Physical interaction with Ephrin B1 promotes CXCR4 intracellular localization and oncogenic potential

Chemokine receptor 4 (CXCR4) is a member of the chemokine receptor family, exclusively activated by the chemokine CXCL12. While CXCR4 regulates numerous physiological processes associated with cell migration and embryogenesis, its overexpression has been involved in various cancer types. Studies suggest that intracellular CXCR4 rather than CXCL12-induced signaling at the plasma membrane contributes to its pro-tumorigenic functions. Given the role of GPCR-interacting proteins in their trafficking and subcellular localization, we characterized the CXCR4 interactome using an affinity purification coupled to mass spectrometry (AP-MS) strategy. The most abundant protein identified in the CXCR4 interactome is Ephrin B1, a member of the Ephrin protein family that shares several functions with CXCR4, such as the regulation of cell migration and proliferation.

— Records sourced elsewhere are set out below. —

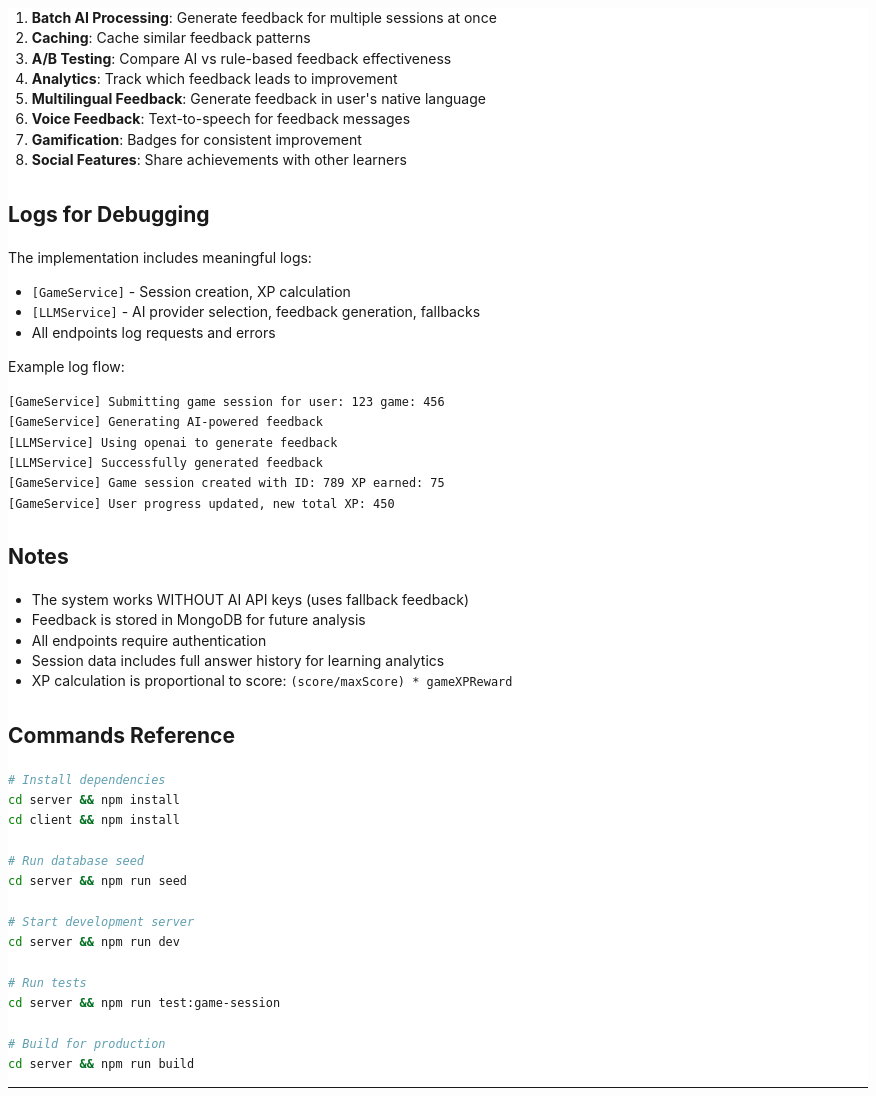 1. **Batch AI Processing**: Generate feedback for multiple sessions at once
2. **Caching**: Cache similar feedback patterns
3. **A/B Testing**: Compare AI vs rule-based feedback effectiveness
4. **Analytics**: Track which feedback leads to improvement
5. **Multilingual Feedback**: Generate feedback in user's native language
6. **Voice Feedback**: Text-to-speech for feedback messages
7. **Gamification**: Badges for consistent improvement
8. **Social Features**: Share achievements with other learners

## Logs for Debugging

The implementation includes meaningful logs:
- `[GameService]` - Session creation, XP calculation
- `[LLMService]` - AI provider selection, feedback generation, fallbacks
- All endpoints log requests and errors

Example log flow:
```
[GameService] Submitting game session for user: 123 game: 456
[GameService] Generating AI-powered feedback
[LLMService] Using openai to generate feedback
[LLMService] Successfully generated feedback
[GameService] Game session created with ID: 789 XP earned: 75
[GameService] User progress updated, new total XP: 450
```

## Notes

- The system works WITHOUT AI API keys (uses fallback feedback)
- Feedback is stored in MongoDB for future analysis
- All endpoints require authentication
- Session data includes full answer history for learning analytics
- XP calculation is proportional to score: `(score/maxScore) * gameXPReward`

## Commands Reference

```bash
# Install dependencies
cd server && npm install
cd client && npm install

# Run database seed
cd server && npm run seed

# Start development server
cd server && npm run dev

# Run tests
cd server && npm run test:game-session

# Build for production
cd server && npm run build
```

---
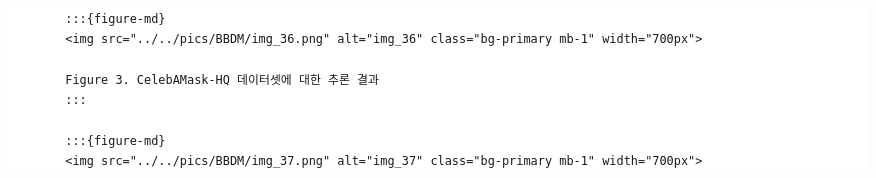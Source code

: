             :::{figure-md} 
            <img src="../../pics/BBDM/img_36.png" alt="img_36" class="bg-primary mb-1" width="700px">

            Figure 3. CelebAMask-HQ 데이터셋에 대한 추론 결과
            :::
            
            :::{figure-md} 
            <img src="../../pics/BBDM/img_37.png" alt="img_37" class="bg-primary mb-1" width="700px">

Further studies showed that the interaction between CXCR4 and Ephrin B1 is direct and enhanced upon CXCR4 activation by CXCL12. They also indicated that Ephrin B1 prevents CXCR4 N-glycosylation, decreases CXCR4 cell surface expression, and consistently inhibits CXCL12-induced CXCR4 coupling to G _αi1−3 and recruitment of β-arrestins 1 and 2. Conversely, Ephrin B1 signals to Erk1/2 through CXCR4 activation and mediates the decrease in Death Receptor 5 expression elicited by intracellular CXCR4. Collectively, these findings identify Ephrin B1 as a potential mediator of CXCR4-driven tumorigenic signaling.